Namun, menurut Dr. Jeremy M. Jacobs dari pusat medis Hadassah Hebrew University di Yerusalem, para dokter perlu sedikit memoderasi antusiasme mereka untuk dabigatran sampai penelitian tambahan dilakukan untuk menentukan dengan jelas potensi risiko serangan jantung. "Pasien dengan penyakit jantung iskemik membutuhkan perawatan khusus," kata Jacobs.

Pengalaman telah mengajarkan para dokter bahwa tidak mungkin untuk menetapkan berbagai efek formulasi baru sampai obat tersebut digunakan secara luas - kadang-kadang bertahun-tahun setelah FDA menyetujui penggunaannya, catat Jacobs. Misalnya, obat penghilang rasa sakit Vioxx, yang ditarik dari pasaran pada tahun 2004, sudah ada di pasaran selama lima tahun sebelum menjadi jelas bahwa penggunaannya meningkatkan risiko serangan jantung dan stroke.

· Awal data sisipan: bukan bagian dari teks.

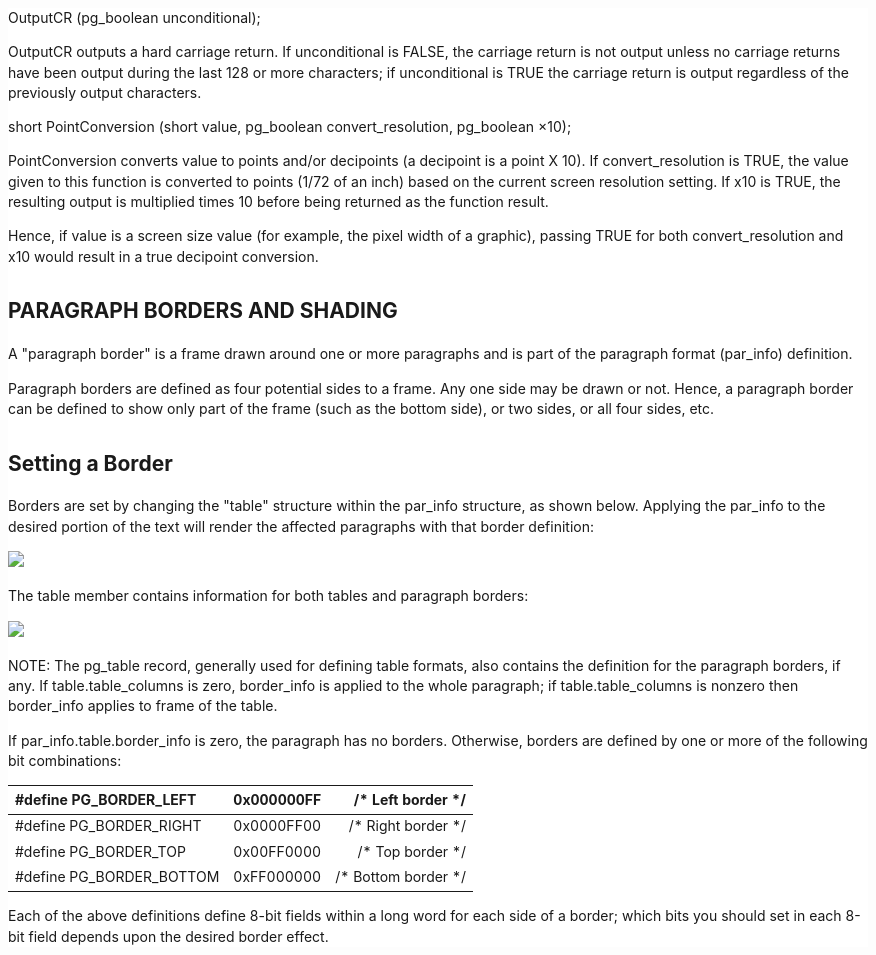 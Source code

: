OutputCR (pg_boolean unconditional);

OutputCR outputs a hard carriage return. If unconditional is FALSE, the carriage return is not output unless no carriage returns have been output during the last 128 or
more characters; if unconditional is TRUE the carriage return is output regardless of the previously output characters.

short PointConversion (short value, pg_boolean convert_resolution, pg_boolean $\times 10)$;

PointConversion converts value to points and/or decipoints (a decipoint is a point $\mathrm{X}$ 10). If convert_resolution is TRUE, the value given to this function is converted to points (1/72 of an inch) based on the current screen resolution setting. If x10 is TRUE, the resulting output is multiplied times 10 before being returned as the function result.

Hence, if value is a screen size value (for example, the pixel width of a graphic), passing TRUE for both convert_resolution and x10 would result in a true decipoint conversion.

## PARAGRAPH BORDERS AND SHADING

A "paragraph border" is a frame drawn around one or more paragraphs and is part of the paragraph format (par_info) definition.

Paragraph borders are defined as four potential sides to a frame. Any one side may be drawn or not. Hence, a paragraph border can be defined to show only part of the frame (such as the bottom side), or two sides, or all four sides, etc.

## Setting a Border

Borders are set by changing the "table" structure within the par_info structure, as shown below. Applying the par_info to the desired portion of the text will render the affected paragraphs with that border definition:

![](https://cdn.mathpix.com/cropped/2024_04_30_f87dba95664e91f9803eg-350.jpg?height=393&width=1082&top_left_y=225&top_left_x=433)

The table member contains information for both tables and paragraph borders:

![](https://cdn.mathpix.com/cropped/2024_04_30_f87dba95664e91f9803eg-350.jpg?height=445&width=1082&top_left_y=996&top_left_x=434)

NOTE: The pg_table record, generally used for defining table formats, also contains the definition for the paragraph borders, if any. If table.table_columns is zero, border_info is applied to the whole paragraph; if table.table_columns is nonzero then border_info applies to frame of the table.

If par_info.table.border_info is zero, the paragraph has no borders. Otherwise, borders are defined by one or more of the following bit combinations:

| \#define PG_BORDER_LEFT | 0x000000FF | /* Left border */ |
| :--- | :--- | ---: |
| \#define PG_BORDER_RIGHT | 0x0000FF00 | /* Right border */ |
| \#define PG_BORDER_TOP | 0x00FF0000 | /* Top border */ |
| \#define PG_BORDER_BOTTOM | 0xFF000000 | /* Bottom border */ |

Each of the above definitions define 8-bit fields within a long word for each side of a border; which bits you should set in each 8-bit field depends upon the desired border effect.
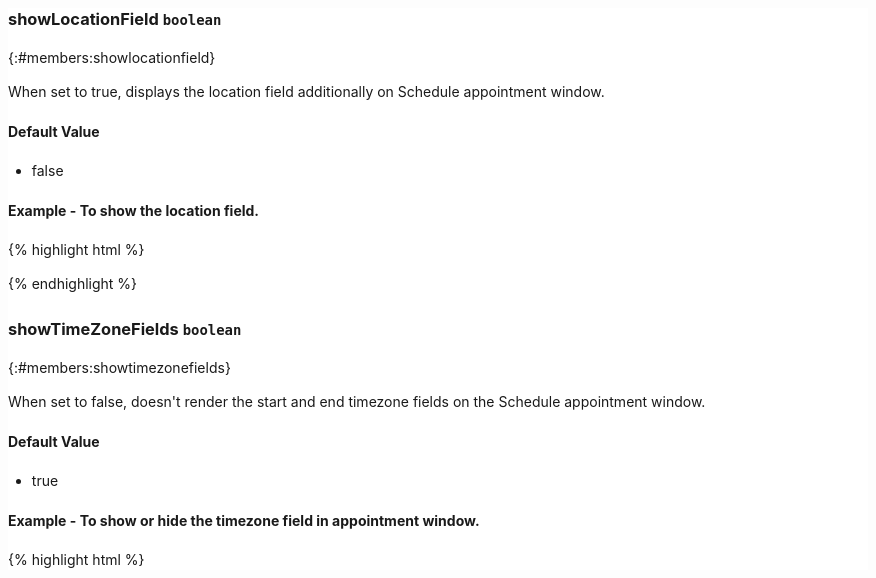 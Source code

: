 ### showLocationField `boolean`
{:#members:showlocationfield}

When set to true, displays the location field additionally on Schedule appointment window.

#### Default Value

* false

#### Example - To show the location field.

{% highlight html %}

<div id="Schedule"></div>

<script type="text/javascript">
        $(function () {
            $("#Schedule").ejSchedule({
                width: "100%",
                currentDate: new Date(2014, 04, 05),
                showLocationField: true,
                appointmentSettings: {
                    dataSource: [{
                        Id: 101,
                        Subject: "Talk with Nature",
                        StartTime: new Date(2014, 4, 5, 10, 00),
                        EndTime: new Date(2014, 4, 5, 11, 00),
                        Location: "Chicago"
                    }],
                    location: "Location"
                }
            });
        });
</script>

{% endhighlight %}

### showTimeZoneFields `boolean`
{:#members:showtimezonefields}

When set to false, doesn't render the start and end timezone fields on the Schedule appointment window.

#### Default Value

* true

#### Example - To show or hide the timezone field in appointment window.

{% highlight html %}

<div id="Schedule"></div>

<script type="text/javascript">
        $(function () {
            $("#Schedule").ejSchedule({
                width: "100%",
                currentDate: new Date(2014, 04, 05),
                showTimeZoneFields: false,
                appointmentSettings: {
                    dataSource: [{
                        Id: 101,
                        Subject: "Talk with Nature",
                        StartTime: new Date(2014, 4, 5, 10, 00),
                        EndTime: new Date(2014, 4, 5, 11, 00),
                        Location: "Chicago"
                    }],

Hubungan potensial antara penggunaan dabigatran dan serangan jantung masih belum diketahui. Penulis laporan studi RE-LY, yang hanya melibatkan orang dengan fibrilasi atrium, tidak menemukan peningkatan yang signifikan dalam risiko penyakit jantung di antara pasien yang memakai dabigatran.

Studi tersebut menunjukkan bahwa dabigatran lebih disukai daripada warfarin dalam hal frekuensi keseluruhan stroke, pembekuan darah, serangan jantung, perdarahan, dan masalah lain pada pasien dengan fibrilasi atrium.

Connolly dan Uchino percaya bahwa, terlepas dari risikonya, tampaknya lebih bermanfaat untuk mengambil dabigatran. Banyak dokter lebih cenderung meresepkan obat ini karena warfarin dapat menyebabkan perdarahan serius, sehingga pasien yang meminumnya memerlukan pemantauan terus menerus. - Kita harus ingat bahwa setiap obat memiliki efek samping, jadi Anda harus selalu memperhitungkan baik manfaat maupun bahayanya - tambah Uchino.